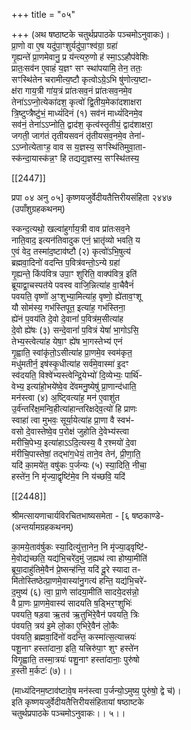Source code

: +++
title = "०५"

+++
(अथ षष्ठाष्टके चतुर्थप्रपाठके पञ्चमोऽनुवाकः)।  
प्रा॒णो वा ए॒ष यदु॑पा॒ꣳशुर्यदु॑पा॒ꣳश्व॑ग्रा॒ ग्रहा॑  
गृ॒ह्यन्ते॑ प्रा॒णमेवानु॒ प्र य॑न्त्यरु॒णो ह॑ स्मा॒ऽऽहौप॑वेशिः  
प्रातः॒सव॑न ए॒वाहं य॒ज्ञꣳ सꣳ स्था॑पयामि॒ तेन॒ ततः॒  
सꣳस्थि॑तेन चरामीत्य॒ष्टौ कृत्वोऽग्रे॒ऽभि षु॑णोत्य॒ष्टा-  
क्ष॑रा गाय॒त्री गा॑य॒त्रं प्रा॑तःसव॒नं प्रा॑तःसव॒नमे॒व  
तेना॑ऽऽप्नो॒त्येका॑दश॒ कृत्वो॑ द्वि॒तीय॒मेका॑दशाक्षरा  
त्रि॒ष्टुप्त्रैष्टु॑भं॒ माध्यं॑दिनं (१) सव॑नं माध्यं॑दिनमे॒व  
सव॑नं॒ तेना॑ऽऽप्नोति॒ द्वाद॑श॒ कृत्व॑स्तृ॒तीयं॒ द्वाद॑शाक्षरा॒  
जगती॒ जाग॑तं तृतीयसवनं तृ॑तीयसव॒नमे॒व तेना॑-  
ऽऽप्नोत्येताꣳह॒ वाव स य॒ज्ञस्य॒ सꣳस्थि॑तिमुवा॒ता-  
स्क॑न्दा॒यास्क॑न्न॒ꣳ हि तद्यद्य॒ज्ञस्य॒ सꣳस्थि॑तस्य॒

[[2447]]

प्रपा ०४ अनु ०५] कृष्णयजुर्वेदीयतैत्तिरीयसंहिता २४४७  
(उपाँशुग्रहकथनम्)

स्कन्द॒त्यथो॒ खल्वा॑हुर्गाय॒त्री वाव प्रा॑तःसव॒ने  
नाति॒वाद॒ इत्यन॑तिवादुक एनं॒ भ्रातृ॑व्यो भवति॒ य  
ए॒वं वेद॒ तस्मा॑द॒ष्टाव॑ष्टौ (२) कृत्वो॑ऽभि॒षुत्य॑  
ब्रह्मवा॒दिनो॑ वदन्ति प॒वित्र॑वन्तो॒ऽन्ये ग्रहा॑  
गृ॒ह्यन्ते॒ किंप॑वित्र उपा॒ꣳ शुरिति॒ वाक्प॑वित्र॒ इति॑  
ब्रूयाद्वा॒चस्पत॑ये पवस्व वाजि॒न्नित्या॑ह वा॒चैवैनं॑  
पवयति॒ वृष्णो॑ अ॒ꣳशुभ्या॒मित्या॑ह॒ वृष्णो॒ ह्ये॑ताव॒ꣳशू  
यौ सोम॑स्य॒ गभ॑स्तिपूत॒ इत्या॑ह॒ गभ॑स्तिना॒  
ह्ये॑नं प॒वय॑ति दे॒वो दे॒वानां॑ प॒वित्र॑म॒सीत्या॑ह  
दे॒वो ह्ये॑षः (३) सन्दे॒वानां॑ प॒वित्रं येषां॑ भा॒गोऽसि॒  
तेभ्य॒स्त्वेत्या॑ह येषा॒ꣳ ह्ये॑ष भा॒गस्तेभ्य॑ एनं  
गृ॒ह्वाति॒ स्वांकृ॑तो॒ऽसीत्या॑ह प्रा॒णमे॒व स्वम॑कृत॒  
मधु॑मतीर्न॒ इष॑स्कृ॒धीत्या॑ह सर्व॑मे॒वास्मा॑ इ॒दꣳ  
स्व॑दयति॒ विश्वे॑भ्यस्त्वेन्द्रि॒येभ्यो॑ दि॒व्येभ्यः॒ पार्थि॑-  
वेभ्य॒ इत्या॑हो॒भये॑ष्वे॒व दे॑वमनु॒ष्येषु॑ प्रा॒णान्द॑धाति॒  
मन॑स्त्वा (४) अ॒ष्ट्वित्या॑ह॒ मन॑ ए॒वाशु॑त  
उ॒र्व॑न्तरि॑क्ष॒मन्वि॒हीत्या॑हान्तरिक्षदेव॒त्यो॑ हि प्राणः  
स्वाहा॑ त्वा मुभवः॒ सूर्या॒येत्या॑ह प्रा॒णा वै स्वभ॑-  
वसो दे॒वास्तेष्वे॒व प॒रोक्ष॑ जुहोति दे॒वेभ्य॑स्त्वा  
मरीचि॒पेभ्य॒ इत्या॑हाऽऽदि॒त्यस्य॒ वै र॒श्मयो॑ दे॒वा  
म॑रीचि॒पास्तेषां॒ तद्भा॑ग॒धेयं॒ ताने॒व तेन॑, प्री॒णा॒ति॒  
यदि॑ का॒मये॑त॒ वषु॑कः प॒र्जन्यः (५) स्या॒दिति॒ नीचा॒  
हस्ते॑न॒ नि मृ॑ज्या॒द्वृष्टि॑मे॒व नि य॑च्छवि॒ यदि॑

[[2448]]

श्रीमत्सायणाचार्यविरचितभाष्यसमेता - [६ षष्ठकाण्डे-  
(अन्तर्यामग्रहकथनम्)

का॒मये॒ताव॑र्षुकः स्या॒दित्यु॑त्ता॒नेन॒ नि मृ॑ज्या॒ढ्वृष्टि॑-  
मे॒वोद्य॑च्छति॒ यद्य॑भि॒चरे॑द॒मुं ज॒ह्यथ॑ त्वा होष्या॒मीति॑  
ब्रूया॒दाहु॑तिमे॒वैन॑ प्रे॒ष्सन्ह॑न्ति॒ यदि॑ दू॒रे स्यादा त-  
मि॑तोस्तिष्ठेत्प्रा॒णमे॒वास्या॑नु॒गत्य॑ हन्ति॒ यद्य॑भि॒चरे॑-  
द॒मुष्य॑ (६) त्वा॒ प्रा॒णे सा॑दया॒मीति॑ सादये॒दस॑न्नो॒  
वै प्रा॒णः प्रा॒णमे॒वास्य॑ सादयति ष॒ड्भिर॒ꣳशुभिः॑  
पवयति॒ षड़वा ऋ॒तव॑ ऋ॒तुभि॑रे॒वैन॑ पवयति॒ त्रिः  
प॑वयति॒ त्रय॑ इ॒मे लो॒का ए॒भिरे॒वैन॑ लो॒कैः  
प॑वयति॒ ब्रह्मवा॒दि॑नो॑ वदन्ति॒ कस्मा॑त्स॒त्यात्त्रयः॑  
पशू॒नाꣳ हस्ता॑दाना॒ इति॒ यत्त्रिरु॑पा॒ꣳ शुꣳ हस्ते॑न  
विगृ॒ह्वाति॒ तस्मा॒त्रयः॑ पशु॒नाꣳ हस्ता॑दानाः॒ पुरु॑षो  
ह॒स्ती म॒र्कटः॑ (७)।।

(माध्यंदिनम॒ष्टाव॑ष्टावे॒ष मन॑स्त्वा प॒र्जन्यो॒ऽमुष्य॒ पुरु॑षो॒ द्वे च॑)।  
इति कृष्णयजुर्वेदीयतैत्तिरीयसंहितायां षष्ठाष्टके  
चतुर्थप्रपाठके पञ्चमोऽनुवाकः।। ५।।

WHAT THE EXERCISE ASKS => Reproduce the records above exactly, excluding every picture.

SOLUTION TO THE PROBLEM =>
Source code

: +++
title = "०५"

+++
(अथ षष्ठाष्टके चतुर्थप्रपाठके पञ्चमोऽनुवाकः)।  
प्रा॒णो वा ए॒ष यदु॑पा॒ꣳशुर्यदु॑पा॒ꣳश्व॑ग्रा॒ ग्रहा॑  
गृ॒ह्यन्ते॑ प्रा॒णमेवानु॒ प्र य॑न्त्यरु॒णो ह॑ स्मा॒ऽऽहौप॑वेशिः  
प्रातः॒सव॑न ए॒वाहं य॒ज्ञꣳ सꣳ स्था॑पयामि॒ तेन॒ ततः॒  
सꣳस्थि॑तेन चरामीत्य॒ष्टौ कृत्वोऽग्रे॒ऽभि षु॑णोत्य॒ष्टा-  
क्ष॑रा गाय॒त्री गा॑य॒त्रं प्रा॑तःसव॒नं प्रा॑तःसव॒नमे॒व  
तेना॑ऽऽप्नो॒त्येका॑दश॒ कृत्वो॑ द्वि॒तीय॒मेका॑दशाक्षरा  
त्रि॒ष्टुप्त्रैष्टु॑भं॒ माध्यं॑दिनं (१) सव॑नं माध्यं॑दिनमे॒व  
सव॑नं॒ तेना॑ऽऽप्नोति॒ द्वाद॑श॒ कृत्व॑स्तृ॒तीयं॒ द्वाद॑शाक्षरा॒  
जगती॒ जाग॑तं तृतीयसवनं तृ॑तीयसव॒नमे॒व तेना॑-  
ऽऽप्नोत्येताꣳह॒ वाव स य॒ज्ञस्य॒ सꣳस्थि॑तिमुवा॒ता-  
स्क॑न्दा॒यास्क॑न्न॒ꣳ हि तद्यद्य॒ज्ञस्य॒ सꣳस्थि॑तस्य॒

[[2447]]

प्रपा ०४ अनु ०५] कृष्णयजुर्वेदीयतैत्तिरीयसंहिता २४४७  
(उपाँशुग्रहकथनम्)

स्कन्द॒त्यथो॒ खल्वा॑हुर्गाय॒त्री वाव प्रा॑तःसव॒ने  
नाति॒वाद॒ इत्यन॑तिवादुक एनं॒ भ्रातृ॑व्यो भवति॒ य  
ए॒वं वेद॒ तस्मा॑द॒ष्टाव॑ष्टौ (२) कृत्वो॑ऽभि॒षुत्य॑  
ब्रह्मवा॒दिनो॑ वदन्ति प॒वित्र॑वन्तो॒ऽन्ये ग्रहा॑  
गृ॒ह्यन्ते॒ किंप॑वित्र उपा॒ꣳ शुरिति॒ वाक्प॑वित्र॒ इति॑  
ब्रूयाद्वा॒चस्पत॑ये पवस्व वाजि॒न्नित्या॑ह वा॒चैवैनं॑  
पवयति॒ वृष्णो॑ अ॒ꣳशुभ्या॒मित्या॑ह॒ वृष्णो॒ ह्ये॑ताव॒ꣳशू  
यौ सोम॑स्य॒ गभ॑स्तिपूत॒ इत्या॑ह॒ गभ॑स्तिना॒  
ह्ये॑नं प॒वय॑ति दे॒वो दे॒वानां॑ प॒वित्र॑म॒सीत्या॑ह  
दे॒वो ह्ये॑षः (३) सन्दे॒वानां॑ प॒वित्रं येषां॑ भा॒गोऽसि॒  
तेभ्य॒स्त्वेत्या॑ह येषा॒ꣳ ह्ये॑ष भा॒गस्तेभ्य॑ एनं  
गृ॒ह्वाति॒ स्वांकृ॑तो॒ऽसीत्या॑ह प्रा॒णमे॒व स्वम॑कृत॒  
मधु॑मतीर्न॒ इष॑स्कृ॒धीत्या॑ह सर्व॑मे॒वास्मा॑ इ॒दꣳ  
स्व॑दयति॒ विश्वे॑भ्यस्त्वेन्द्रि॒येभ्यो॑ दि॒व्येभ्यः॒ पार्थि॑-  
वेभ्य॒ इत्या॑हो॒भये॑ष्वे॒व दे॑वमनु॒ष्येषु॑ प्रा॒णान्द॑धाति॒  
मन॑स्त्वा (४) अ॒ष्ट्वित्या॑ह॒ मन॑ ए॒वाशु॑त  
उ॒र्व॑न्तरि॑क्ष॒मन्वि॒हीत्या॑हान्तरिक्षदेव॒त्यो॑ हि प्राणः  
स्वाहा॑ त्वा मुभवः॒ सूर्या॒येत्या॑ह प्रा॒णा वै स्वभ॑-  
वसो दे॒वास्तेष्वे॒व प॒रोक्ष॑ जुहोति दे॒वेभ्य॑स्त्वा  
मरीचि॒पेभ्य॒ इत्या॑हाऽऽदि॒त्यस्य॒ वै र॒श्मयो॑ दे॒वा  
म॑रीचि॒पास्तेषां॒ तद्भा॑ग॒धेयं॒ ताने॒व तेन॑, प्री॒णा॒ति॒  
यदि॑ का॒मये॑त॒ वषु॑कः प॒र्जन्यः (५) स्या॒दिति॒ नीचा॒  
हस्ते॑न॒ नि मृ॑ज्या॒द्वृष्टि॑मे॒व नि य॑च्छवि॒ यदि॑

[[2448]]

श्रीमत्सायणाचार्यविरचितभाष्यसमेता - [६ षष्ठकाण्डे-  
(अन्तर्यामग्रहकथनम्)

का॒मये॒ताव॑र्षुकः स्या॒दित्यु॑त्ता॒नेन॒ नि मृ॑ज्या॒ढ्वृष्टि॑-  
मे॒वोद्य॑च्छति॒ यद्य॑भि॒चरे॑द॒मुं ज॒ह्यथ॑ त्वा होष्या॒मीति॑  
ब्रूया॒दाहु॑तिमे॒वैन॑ प्रे॒ष्सन्ह॑न्ति॒ यदि॑ दू॒रे स्यादा त-  
मि॑तोस्तिष्ठेत्प्रा॒णमे॒वास्या॑नु॒गत्य॑ हन्ति॒ यद्य॑भि॒चरे॑-  
द॒मुष्य॑ (६) त्वा॒ प्रा॒णे सा॑दया॒मीति॑ सादये॒दस॑न्नो॒  
वै प्रा॒णः प्रा॒णमे॒वास्य॑ सादयति ष॒ड्भिर॒ꣳशुभिः॑  
पवयति॒ षड़वा ऋ॒तव॑ ऋ॒तुभि॑रे॒वैन॑ पवयति॒ त्रिः  
प॑वयति॒ त्रय॑ इ॒मे लो॒का ए॒भिरे॒वैन॑ लो॒कैः  
प॑वयति॒ ब्रह्मवा॒दि॑नो॑ वदन्ति॒ कस्मा॑त्स॒त्यात्त्रयः॑  
पशू॒नाꣳ हस्ता॑दाना॒ इति॒ यत्त्रिरु॑पा॒ꣳ शुꣳ हस्ते॑न  
विगृ॒ह्वाति॒ तस्मा॒त्रयः॑ पशु॒नाꣳ हस्ता॑दानाः॒ पुरु॑षो  
ह॒स्ती म॒र्कटः॑ (७)।।

(माध्यंदिनम॒ष्टाव॑ष्टावे॒ष मन॑स्त्वा प॒र्जन्यो॒ऽमुष्य॒ पुरु॑षो॒ द्वे च॑)।  
इति कृष्णयजुर्वेदीयतैत्तिरीयसंहितायां षष्ठाष्टके  
चतुर्थप्रपाठके पञ्चमोऽनुवाकः।। ५।।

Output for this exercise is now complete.